In quieter moments, this just means groping a bit inelegantly, but during chase sequences, it often means it’s game over, as such scenes are often designed with the idea of ​​you moving on to through, over, under or around each obstacle.

A low number of puzzles feels detrimental at times. At four hours long, I was surprised to find that the last hour is virtually devoid of puzzles. Much of the game is based on a special ability that the protagonist is imbued with: a way to manipulate the alien matter that corrupts the world, allowing him to liquefy or solidify the earth around him. The possibilities of such a mechanic feel obvious as soon as this magical touch is given to it, but the game strangely ignores using it cleverly for much of the game. When used, no puzzle or puzzle section does much to elevate early uses of the mechanic.

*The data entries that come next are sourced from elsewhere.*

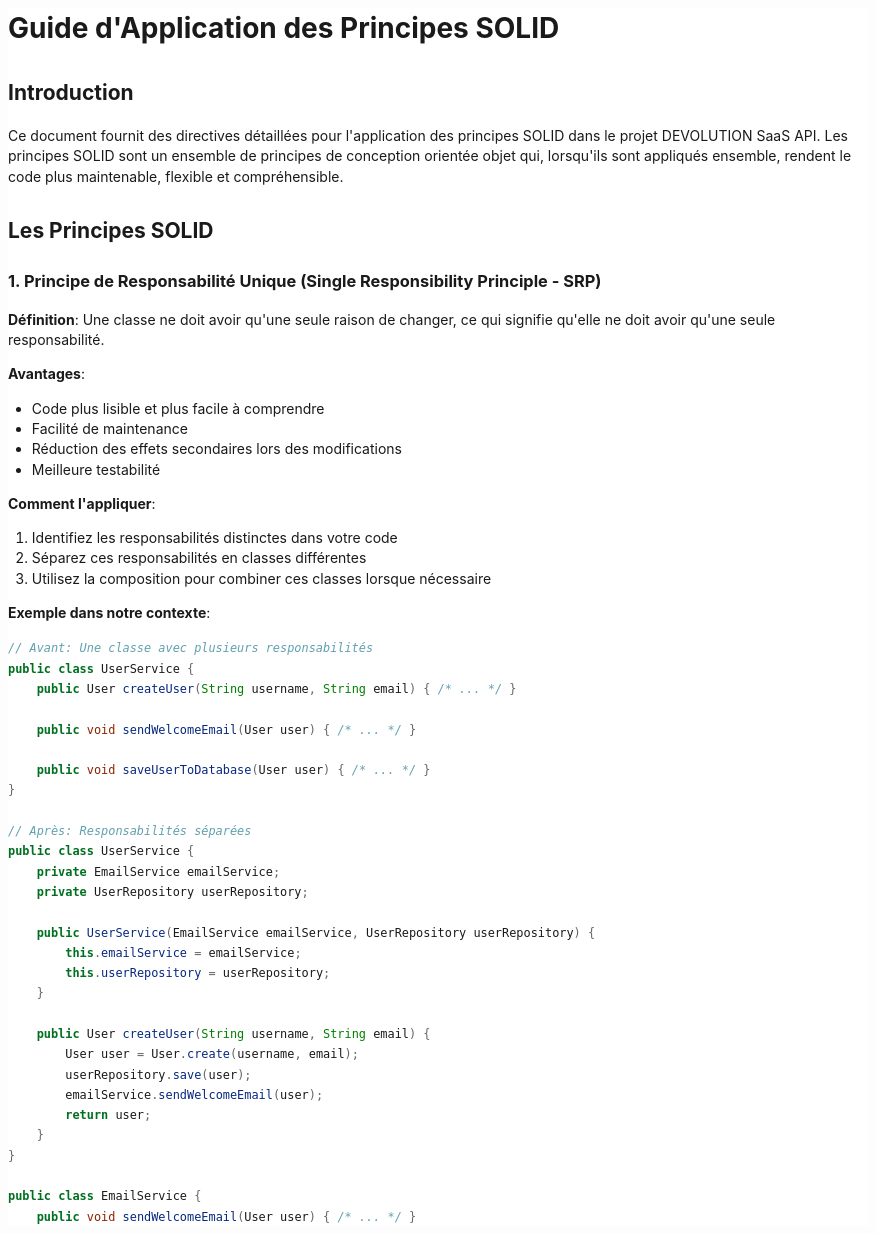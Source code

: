 # Guide d'Application des Principes SOLID

## Introduction

Ce document fournit des directives détaillées pour l'application des principes SOLID dans le projet DEVOLUTION SaaS API.
Les principes SOLID sont un ensemble de principes de conception orientée objet qui, lorsqu'ils sont appliqués ensemble,
rendent le code plus maintenable, flexible et compréhensible.

## Les Principes SOLID

### 1. Principe de Responsabilité Unique (Single Responsibility Principle - SRP)

**Définition**: Une classe ne doit avoir qu'une seule raison de changer, ce qui signifie qu'elle ne doit avoir qu'une
seule responsabilité.

**Avantages**:

- Code plus lisible et plus facile à comprendre
- Facilité de maintenance
- Réduction des effets secondaires lors des modifications
- Meilleure testabilité

**Comment l'appliquer**:

1. Identifiez les responsabilités distinctes dans votre code
2. Séparez ces responsabilités en classes différentes
3. Utilisez la composition pour combiner ces classes lorsque nécessaire

**Exemple dans notre contexte**:

```java
// Avant: Une classe avec plusieurs responsabilités
public class UserService {
    public User createUser(String username, String email) { /* ... */ }

    public void sendWelcomeEmail(User user) { /* ... */ }

    public void saveUserToDatabase(User user) { /* ... */ }
}

// Après: Responsabilités séparées
public class UserService {
    private EmailService emailService;
    private UserRepository userRepository;

    public UserService(EmailService emailService, UserRepository userRepository) {
        this.emailService = emailService;
        this.userRepository = userRepository;
    }

    public User createUser(String username, String email) {
        User user = User.create(username, email);
        userRepository.save(user);
        emailService.sendWelcomeEmail(user);
        return user;
    }
}

public class EmailService {
    public void sendWelcomeEmail(User user) { /* ... */ }
```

It’s strangely structured in other ways too, albeit with more success. Aliens vary in shape, size, and function, and collectively feel unfathomable to human eyes as a result. The game does well to make them feel intimidating through its unknown intentions. While individual beings can clearly telegraph that they mean harm to you, understanding their greater purpose feels like trying to teach a spider to read. It’s in this way that Somerville is best presented as an alien game unlike virtually any other video game, where it aligns with Chiang’s Story of Your Life more than Insomniac’s Resistance.

Some clever early puzzles don't really build as the game progresses.
Some clever early puzzles don’t really build as the game progresses.


The game also uses the divine presence of these beings to play with space-time and perception in clever ways that I shouldn’t spoil here. Suffice to say, sometimes what you think you’re seeing isn’t the truth of the matter, and lifting the veil to rediscover reality is a choice you can make more than once in the game.

These uniquely structured and difficult to speak story beats are Somerville’s greatest attributes. On the contrary, I was surprised to find that the most intimate family drama doesn’t sit quite as well. Being separated from loved ones early on, the ensuing trip should have been a punch to the stomach, but the reunion ends up taking a backseat to a bigger picture that feels harder to relate to, telling a bigger story. family of fostered resistance. To that end at least, the game offers a few sneaky alternate endings – I found three and I suspect there may be more.

Hiding the secrets that change your destiny provides a satisfying, if unwieldy, layer of player agency in a story where the threat is virtually incomprehensible as a species. You can’t understand his intentions and therefore you almost stumble upon better or worse endings for yourself. Thankfully, the game allows you to easily view alternate versions of events, which collectively help paint a more vibrant picture of what Somerville is trying to say, even when that message feels only partially delivered by the game’s true endpoint.

Short games aren’t inherently flawed, but Somerville needed a bit more time to air its main themes. The scope of the alien invasion story looks at both the macro and micro relationships between people in ways that only end up scratching the surface of saying something interesting, and while it builds an interesting universe that leaves me with questions about its alien overlords, I was surprised. to find in myself an indifference to find the truth that is out there.